IvIark, thanks for this suggestion. I did as you said... and it works perfectly. Picked one up off of ebay the other day and set it up yesterday. Now... it improved greatly how my rig sounds when using the Echopark. I did have to remove my Wah Probe, but I don't use it at ever gig and it has better reaction being on the floor.

And as said before, this pedal has so many other great applications... glad I got it.

You rule buddy! :dude

 
Last edited:

aziltz

Member
Messages
1,539
there's supposed to be a switch inside to turn off the boost. i think i heard it from the guy that rehoused his.


Here's Diode's statement:
The newer ones come with internal switches to disable that. Pop the back off of yours to see if there are 2 tiny switches on the board.

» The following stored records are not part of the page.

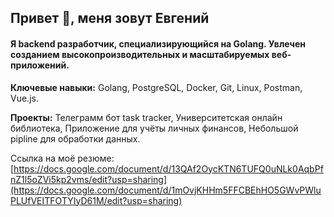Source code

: ## Привет 👋, меня зовут Евгений

#### Я backend разработчик, специализирующийся на Golang.  Увлечен созданием высокопроизводительных и масштабируемых веб-приложений.

**Ключевые навыки:** Golang, PostgreSQL, Docker, Git, Linux, Postman, Vue.js.

**Проекты:**  Телеграмм бот task tracker, Университетская онлайн библиотека, Приложение для учёты личных финансов, Небольшой pipline для обработки данных. 

Ссылка на моё резюме: [https://docs.google.com/document/d/13QAf2OycKTN6TUFQ0uNLk0AqbPfnZ1l5oZVi5kp2vms/edit?usp=sharing](https://docs.google.com/document/d/1mOvjKHHm5FFCBEhHO5GWvPWluPLUfVEITFOTYIyD61M/edit?usp=sharing)
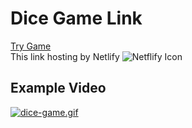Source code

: # Dice Game Link

[Try Game](https://tender-heyrovsky-343cd1.netlify.app)  <br> 
This link hosting by Netlify ![ Netflify Icon](https://api.iconify.design/logos-netlify.svg)


## Example Video
[![dice-game.gif](https://s7.gifyu.com/images/dice-game.gif)](https://gifyu.com/image/udLd)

Mine doesn't have them but I've gotten used to the boost and now I like it.
I'm not sure if he means the base or the module.
 

rawkguitarist

Member
Messages
11,059
there's supposed to be a switch inside to turn off the boost. i think i heard it from the guy that rehoused his.


Here's Diode's statement:


I'm not sure if he means the base or the module.
Yeah, I read that too. But I was an early adopter. I think mine might even be from the very first batch. And this option was only on the later pedals. Also, it actually sounds better not running my dry signal through ADA conversion.
 

diode

Member
Messages
36
Yeah, I read that too. But I was an early adopter. I think mine might even be from the very first batch. And this option was only on the later pedals. Also, it actually sounds better not running my dry signal through ADA conversion.
Switches are on the dock. If you pop open the bottom of the pedal you'll see them on newer tonecores. I'm not sure if Line6 tells people this and if not...why not? The switches only reduce analog gain (bring it down to unity) when the effect is enabled. This doesn't cause you to go through an A/D conversion in bypass.

Looks like this is the solution for ya...sorry, time to put that old dock on ebay and pick up a new one. On a side note, I saw a blowout echo park for sale at a local guitar center for $69 yesterday.